Dreaded Tomato Snake
Dreaded Tomato Snake

Greetings,

I hope you are enjoying these lazy, hazy days of summer.

You may recall that a couple of years ago we had a real problem here at the CowChows with tomato snakes. Basically, the tomato worms were growing to such an enormous size that they thought they were snakes. When you pulled one off the plant they would wriggle around and try to bite you. Some would even spit at you. They were scary. The whole ordeal was so traumatic that we didn’t even have tomatoes last year. I think they upset the entire CowChows eco-system.

Well, I’m proud to announce that this year we have a solution to this menace and are once again enjoying our very own delicious homegrown tomatoes. After years of research, upon which no expense was spared, I have devised the Tomato Snake Early Warning System. What, you may ask, is this ingenious solution? It’s simple really. I have learned to recognize their droppings.

What makes the tomato worm such a formidable foe is his camouflage. He is of the same color, shape and markings as the plant. When you get close to the plant he stops moving and virtually disappears. But, his poop is dark brown, in the shape of a tiny little barrel, and it stands out against the bright green of the plant leaf. So, all you have to do is search the plant for these tiny barrel shaped gifts and when you find one you know there is a tomato worm lurking somewhere below.
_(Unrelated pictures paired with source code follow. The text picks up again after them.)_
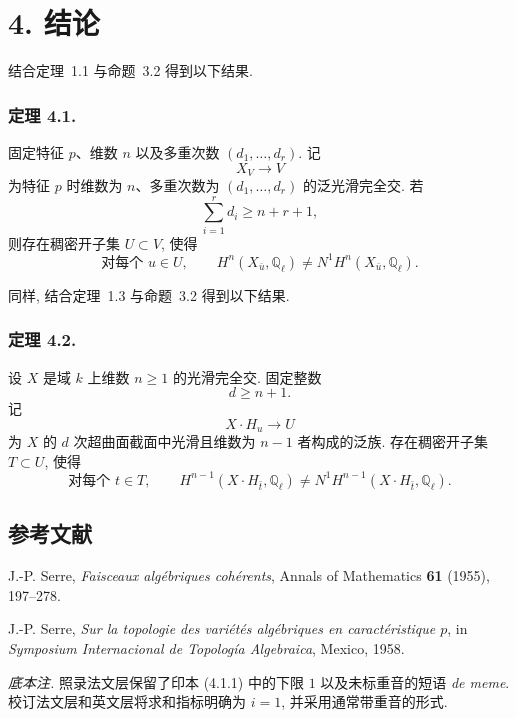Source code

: \section*{4. 结论}

结合定理~1.1 与命题~3.2 得到以下结果.

\subsubsection*{定理 4.1.}
固定特征 $p$、维数 $n$ 以及多重次数 $(d_1,\ldots,d_r)$. 记
\begin{equation}\tag{4.1.0}
X_V\longrightarrow V
\end{equation}
为特征 $p$ 时维数为 $n$、多重次数为 $(d_1,\ldots,d_r)$ 的泛光滑完全交. 若
\begin{equation}\tag{4.1.1}
\sum_{i=1}^{r}d_i\geq n+r+1,
\end{equation}
则存在稠密开子集 $U\subset V$, 使得
\begin{equation}\tag{4.1.2}
\text{对每个 }u\in U,\qquad
H^n(X_{\bar u},\mathbb Q_\ell)\ne N^1H^n(X_{\bar u},\mathbb Q_\ell).
\end{equation}

同样, 结合定理~1.3 与命题~3.2 得到以下结果.

\subsubsection*{定理 4.2.}
设 $X$ 是域 $k$ 上维数 $n\geq1$ 的光滑完全交. 固定整数
\begin{equation}\tag{4.2.1}
d\geq n+1.
\end{equation}
记
\begin{equation}\tag{4.2.2}
X\!\cdot\!H_u\longrightarrow U
\end{equation}
为 $X$ 的 $d$ 次超曲面截面中光滑且维数为 $n-1$ 者构成的泛族.
存在稠密开子集 $T\subset U$, 使得
\begin{equation}\tag{4.2.3}
\text{对每个 }t\in T,\qquad
H^{n-1}(X\!\cdot\!H_{\bar t},\mathbb Q_\ell)
\ne N^1H^{n-1}(X\!\cdot\!H_{\bar t},\mathbb Q_\ell).
\end{equation}

\subsection*{参考文献}

\begin{enumerate}[label={\textup{[\arabic*]}},leftmargin=2.6em]
\item J.-P. Serre, \emph{Faisceaux algébriques cohérents}, Annals of
  Mathematics \textbf{61} (1955), 197--278.
\item J.-P. Serre, \emph{Sur la topologie des variétés algébriques en
  caractéristique $p$}, in \emph{Symposium Internacional de Topología
  Algebraica}, Mexico, 1958.
\end{enumerate}

\medskip
\noindent\emph{底本注.}
照录法文层保留了印本 (4.1.1) 中的下限 $1$ 以及未标重音的短语 \emph{de meme}.
校订法文层和英文层将求和指标明确为 $i=1$, 并采用通常带重音的形式.
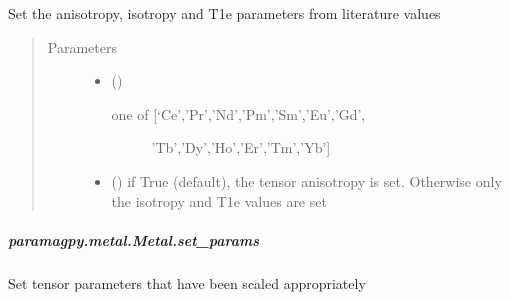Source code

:\documentclass[a4paper,10pt,english]{sphinxmanual}
\begin{document}
\begin{fulllineitems}
\begin{fulllineitems}
\begin{fulllineitems}
\label{\detokenize{reference/generated/paramagpy.metal.Metal.set_lanthanide:paramagpy.metal.Metal.set_lanthanide}}
Set the anisotropy, isotropy and T1e parameters from
literature values
\begin{quote}\begin{description}
\item[{Parameters}] \leavevmode\begin{itemize}
\item {} 
 () \textendash{} \begin{description}
\item[{one of {[}‘Ce’,’Pr’,’Nd’,’Pm’,’Sm’,’Eu’,’Gd’,}] \leavevmode
’Tb’,’Dy’,’Ho’,’Er’,’Tm’,’Yb’{]}

\end{description}


\item {} 
 (\sphinxstyleliteralemphasis{\sphinxupquote{ (}}\sphinxstyleliteralemphasis{\sphinxupquote{)}}) \textendash{} if True (default), the tensor anisotropy is set.
Otherwise only the isotropy and T1e values are set

\end{itemize}

\end{description}\end{quote}

\end{fulllineitems}



\subparagraph{paramagpy.metal.Metal.set\_params}
\label{\detokenize{reference/generated/paramagpy.metal.Metal.set_params:paramagpy-metal-metal-set-params}}\label{\detokenize{reference/generated/paramagpy.metal.Metal.set_params::doc}}

\begin{fulllineitems}
\label{\detokenize{reference/generated/paramagpy.metal.Metal.set_params:paramagpy.metal.Metal.set_params}}
Set tensor parameters that have been scaled appropriately


\end{fulllineitems}
\end{fulllineitems}
\end{fulllineitems}
\end{document}
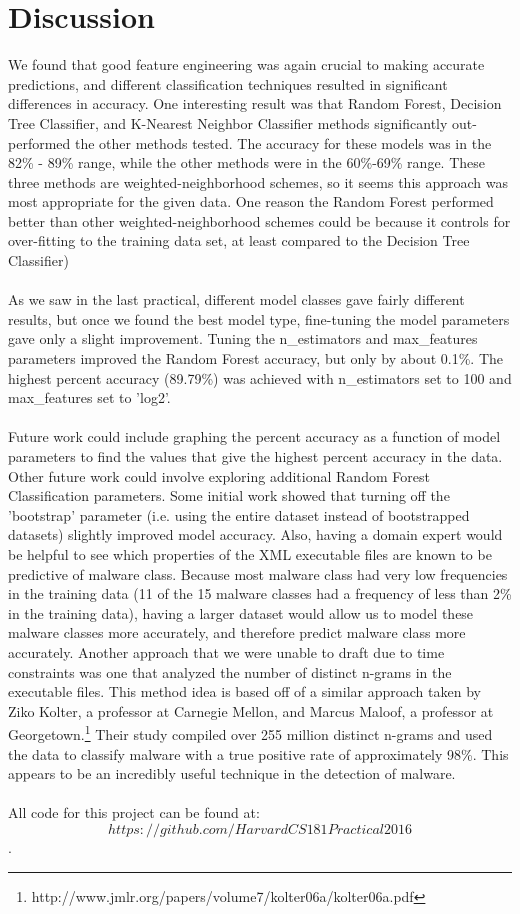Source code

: \documentclass{article}
\begin{document}
\section{Discussion}
We found that good feature engineering was again crucial to making accurate predictions, and different classification techniques resulted in significant differences in accuracy. One interesting result was that Random Forest, Decision Tree Classifier, and K-Nearest Neighbor Classifier methods significantly out-performed the other methods tested. The accuracy for these models was in the 82\% - 89\% range, while the other methods were in the 60\%-69\% range.  These three methods are weighted-neighborhood schemes, so it seems this approach was most appropriate for the given data. One reason the Random Forest performed better than other weighted-neighborhood schemes could be because it controls for over-fitting to the training data set, at least compared to the Decision Tree Classifier)\\\\
As we saw in the last practical, different model classes gave fairly different results, but once we found the best model type, fine-tuning the model parameters gave only a slight improvement. Tuning the n\_estimators and max\_features parameters improved the Random Forest accuracy, but only by about 0.1\%. The highest percent accuracy (89.79\%) was achieved with n\_estimators set to 100 and max\_features set to 'log2'.\\\\
Future work could include graphing the percent accuracy as a function of model parameters to find the values that give the highest percent accuracy in the data. Other future work could involve exploring additional Random Forest Classification parameters. Some initial work showed that turning off the 'bootstrap' parameter (i.e. using the entire dataset instead of bootstrapped datasets) slightly improved model accuracy. Also, having a domain expert would be helpful to see which properties of the XML executable files are known to be predictive of malware class. Because most malware class had very low frequencies in the training data (11 of the 15 malware classes had a frequency of less than 2\% in the training data), having a larger dataset would allow us to model these malware classes more accurately, and therefore predict malware class more accurately. Another approach that we were unable to draft due to time constraints was one that analyzed the number of distinct n-grams in the executable files. This method idea is based off of a similar approach taken by Ziko Kolter, a professor at Carnegie Mellon, and Marcus Maloof, a professor at Georgetown.\footnote{http://www.jmlr.org/papers/volume7/kolter06a/kolter06a.pdf} Their study compiled over 255 million distinct n-grams and used the data to classify malware with a true positive rate of approximately 98\%. This appears to be an incredibly useful technique in the detection of malware. \\\\
All code for this project can be found at: $$https://github.com/HarvardCS181Practical2016$$.
\end{document}
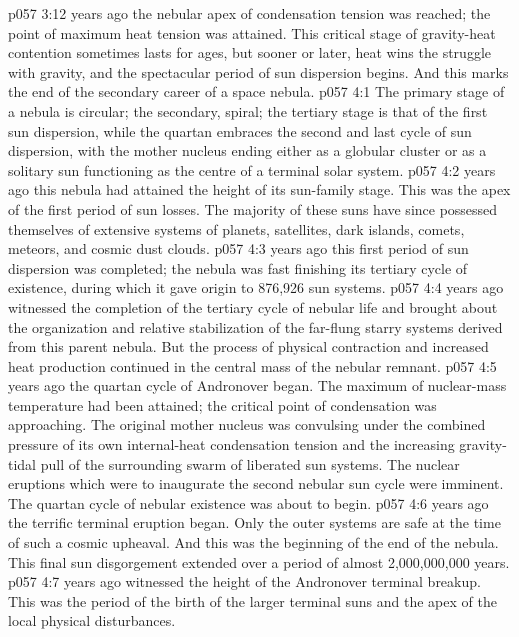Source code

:\vs p057 3:12 \pc {} years ago the nebular apex of condensation tension was reached; the point of maximum heat tension was attained. This critical stage of gravity\hyp{}heat contention sometimes lasts for ages, but sooner or later, heat wins the struggle with gravity, and the spectacular period of sun dispersion begins. And this marks the end of the secondary career of a space nebula.
\vs p057 4:1 The primary stage of a nebula is circular; the secondary, spiral; the tertiary stage is that of the first sun dispersion, while the quartan embraces the second and last cycle of sun dispersion, with the mother nucleus ending either as a globular cluster or as a solitary sun functioning as the centre of a terminal solar system.
\vs p057 4:2 \pc {} years ago this nebula had attained the height of its sun\hyp{}family stage. This was the apex of the first period of sun losses. The majority of these suns have since possessed themselves of extensive systems of planets, satellites, dark islands, comets, meteors, and cosmic dust clouds.
\vs p057 4:3 \pc {} years ago this first period of sun dispersion was completed; the nebula was fast finishing its tertiary cycle of existence, during which it gave origin to 876,926 sun systems.
\vs p057 4:4 \pc {} years ago witnessed the completion of the tertiary cycle of nebular life and brought about the organization and relative stabilization of the far\hyp{}flung starry systems derived from this parent nebula. But the process of physical contraction and increased heat production continued in the central mass of the nebular remnant.
\vs p057 4:5 \pc {} years ago the quartan cycle of Andronover began. The maximum of nuclear\hyp{}mass temperature had been attained; the critical point of condensation was approaching. The original mother nucleus was convulsing under the combined pressure of its own internal\hyp{}heat condensation tension and the increasing gravity\hyp{}tidal pull of the surrounding swarm of liberated sun systems. The nuclear eruptions which were to inaugurate the second nebular sun cycle were imminent. The quartan cycle of nebular existence was about to begin.
\vs p057 4:6 \pc {} years ago the terrific terminal eruption began. Only the outer systems are safe at the time of such a cosmic upheaval. And this was the beginning of the end of the nebula. This final sun disgorgement extended over a period of almost 2,000,000,000 years.
\vs p057 4:7 \pc {} years ago witnessed the height of the Andronover terminal breakup. This was the period of the birth of the larger terminal suns and the apex of the local physical disturbances.
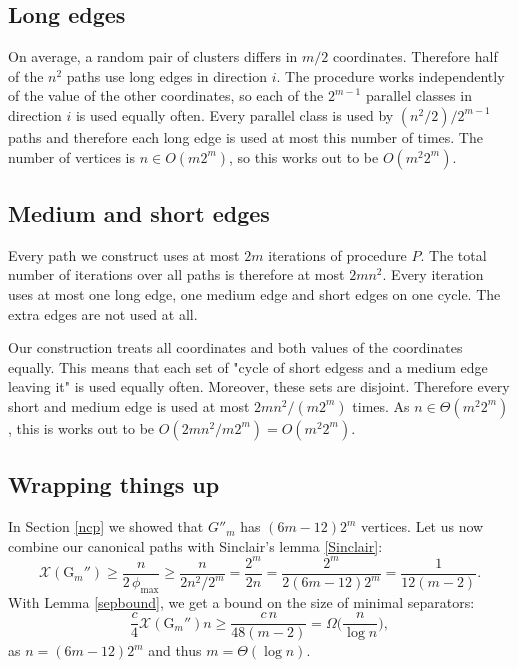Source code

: \documentclass[a4paper,12pt]{book}
\theoremstyle{plain}
\theoremstyle{definition}
\newcommand\CG{\mathrm{G}}
\begin{document}
\subsection{Long edges}

On average, a random pair of clusters differs in $m/2$ coordinates. Therefore half of the $n^2$ paths use long edges in direction $i$.
The procedure works independently of the value of the other coordinates, so each of the $2^{m-1}$ parallel classes in direction $i$ is used
equally often. Every parallel class is used by $(n^2/2) / 2^{m-1}$ paths and therefore each long edge is used at most this number of times. The number of vertices is $n \in O(m2^m)$, so this works out to be $O(m^2 2^m)$.

\subsection{Medium and short edges}

Every path we construct uses at most $2m$ iterations of procedure $P$. The total number of iterations over all paths is therefore at most
$2mn^2$.  Every iteration uses at most one long edge, one medium edge and short edges
on one cycle. The extra edges are not used at all. 

Our construction treats all coordinates and both values of the coordinates equally. This means that 
each set of "cycle of short edgess and a medium edge leaving it"
is used equally often. Moreover, these sets are disjoint. Therefore every short and medium edge is used at most $2mn^2 / (m2^m)$ times. 
As $n \in \Theta(m^2 2^m)$, this is works out to be $O(2mn^2 / m2^m) = O(m^2 2^m)$. 

\subsection{Wrapping things up}

In Section \ref{ncp} we showed that $G''_m$ has $(6m-12)2^m$ vertices. Let us
now combine our canonical paths with Sinclair's lemma \ref{Sinclair}:
\begin{equation}
\mathcal{X}(\CG_m'') 
\ge \frac{n}{2\,\phi_{\max}} 
\ge \frac{n}{2n^2/2^m}
  = \frac{2^m}{2n}
  = \frac{2^m}{2(6m-12)2^m}
  = \frac{1}{12(m-2)}. 
\end{equation}
With Lemma \ref{sepbound}, we get a bound on the size of minimal separators:
\begin{equation}
\frac c4 \mathcal{X}(\CG_m'')n 
\ge \frac{c\,n}{48(m-2)} 
 =  \Omega\Big(\frac n{\log n}\Big),
\end{equation}
as $n = (6m-12)2^m$ and thus $m=\Theta(\log n)$.
\end{document}
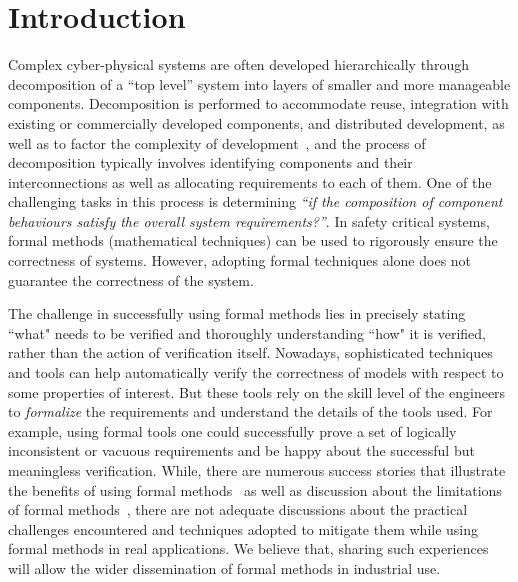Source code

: \section{Introduction}
\label{sec:intro}

Complex cyber-physical systems are often developed hierarchically through decomposition of a ``top level'' system into layers of smaller and more manageable components.  Decomposition is performed to accommodate reuse, integration with existing or commercially developed components, and distributed development, as well as to factor the complexity of development~\cite{Hammond01:WiW}, and the process of decomposition typically involves identifying  components and their interconnections as well as allocating requirements to each of them. One of the challenging tasks in this process is determining \emph{``if the composition of component behaviours satisfy the overall system requirements?''}. In safety critical systems, formal methods (mathematical techniques) can be used to rigorously ensure the correctness of systems. However, adopting formal techniques alone does not guarantee the correctness of the system.

The challenge in successfully using formal methods lies in precisely stating ``what" needs to be verified and thoroughly understanding ``how" it is verified, rather than the action of verification itself. Nowadays, sophisticated techniques and tools can help automatically verify the correctness of models with respect to some properties of interest.  But these tools rely on the skill level of the engineers to \emph{formalize} the requirements and understand the details of the tools used. For example, using formal tools one could successfully prove a set of logically inconsistent or vacuous requirements and be happy about the successful but meaningless verification. While, there are numerous success stories that illustrate the benefits of using formal methods~\cite{Miller03:shalls,Whalen07:FMICS} as well as discussion about the limitations of formal methods~\cite{kneuper1997limits,hall1990seven}, there are not adequate discussions about the practical challenges encountered and techniques adopted to mitigate them while using formal methods in real applications. We believe that, sharing such experiences will allow the wider dissemination of formal methods in industrial use.

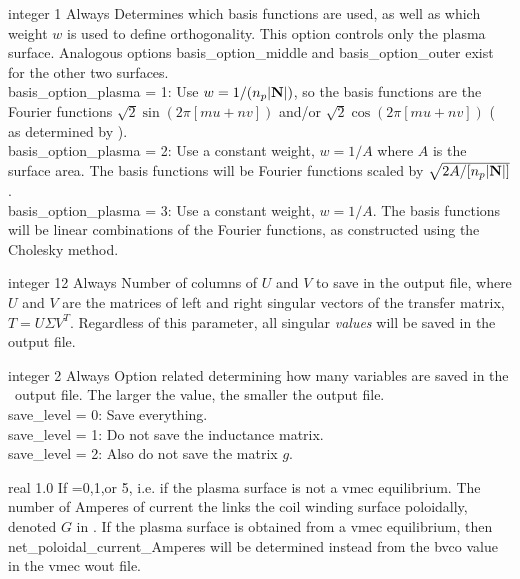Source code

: {integer}
{1}
{Always}
{Determines which basis functions are used, as well as which weight $w$ is used to define orthogonality.
This option controls only the plasma surface. Analogous options {\ttfamily basis\_option\_middle} and {\ttfamily basis\_option\_outer}
exist for the other two surfaces.\\

{\ttfamily basis\_option\_plasma} = 1: Use $w = 1 / (n_p |{\mathbf N}|)$, so the basis functions
are the Fourier functions $\sqrt{2} \sin(2\pi[mu+nv])$ and/or $\sqrt{2} \cos(2\pi[mu+nv])$ (
as determined by ).\\

{\ttfamily basis\_option\_plasma} = 2: Use a constant weight, $w = 1/A$ where $A$ is the surface area. The basis functions
will be Fourier functions scaled by $\sqrt{2A/[n_p |{\mathbf N}|]}$.\\

{\ttfamily basis\_option\_plasma} = 3: Use a constant weight, $w = 1/A$. The basis functions
will be linear combinations of the Fourier functions, as constructed using the Cholesky method.
}

\myhrule

{integer}
{12}
{Always}
{Number of columns of $U$ and $V$ to save in the output file, where $U$ and $V$ are the matrices of left and right singular vectors of the transfer matrix,
$T = U\Sigma V^{T}$.
Regardless of this parameter, all singular \emph{values} will be saved in the output file.}

\myhrule

{integer}
{2}
{Always}
{Option related determining how many variables are saved in the \netCDF~output file.  The larger the value, the smaller the output file.\\

{\ttfamily save\_level} = 0: Save everything.\\

{\ttfamily save\_level} = 1: Do not save the inductance matrix.\\

{\ttfamily save\_level} = 2: Also do not save the matrix $g$.\\
}

\myhrule

{real}
{1.0}
{If =0,1,or 5, i.e. if the plasma surface is not a vmec equilibrium.}
{The number of Amperes of current the links the coil winding surface poloidally,
denoted $G$ in \cite{regcoilPaper}. If the plasma surface is obtained from a vmec equilibrium,
then {\ttfamily net\_poloidal\_current\_Amperes} will be determined instead
from the {\ttfamily bvco} value in the vmec wout file.
}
Of course, you still have to find him but at least you’re not wasting time searching for something that may not be there.

The one danger with this system is that you incur the risk of your neighbors thinking you have gone mad. So please, if you’re out around the CowChows and you see a grizzled old man in a floppy hat bent over at the waist and staring at a plant, don’t call the Sheriff. He made off with half my crop the last time.

Cordially yours,

Tim Couch

Garter Snake causes Rain Dance

Would you care to dance?
Would you care to dance?

I wish you could’ve been here. What with the summer heat we’ve been having lately BG and I have taken to doing the yard work around the CowChows either early in the morning or late in the afternoon. Mostly late afternoon because early morning is kind of an alien concept to me. I know it exists but I really don’t speak the language or understand the customs. But, this morning she managed to rouse me pretty early and we went out to do some chores.

We’d been out for a while and it was beginning to warm up so we were heading back into the house. As we neared the back porch I looked down and right against the wall lay the cutest little garter snake you ever saw. BG doesn’t like snakes, any snakes. She no longer believes the only good snake is a dead one, but she still believes the only good snake is one that is far from her house. So, while I went to get my Ozarks Snake Wrangling equipment she watched the little varmint to make sure it stayed put.

I returned with my stick and glove, and was easing in to make my move. BG had been standing in the same place for several minutes without moving, and just as I was sneaking up on the snake a giant earthworm wriggled up between her toes. This was no ordinary worm by any measurement. This was the Godzilla of earthworms. It was nearly as big as the snake, and when BG jumped it startled the worm and he began to thrash about like a snake, which did nothing to calm BG. She began to dance and shriek. This in turn startled the snake. He decided to make a run for it, but with me behind him and a concrete wall beside him there was nowhere to go but toward BG. The worm was thrashing about at her feet; the snake was coming straight for her, and she cut loose with a dance that really brought down the rain.

The snake got away. The worm, amazingly, did not get trampled. And I, apparently, wasn’t supposed to find any of this funny. On the bonus side though, I think I’m going to get to sleep in tomorrow morning.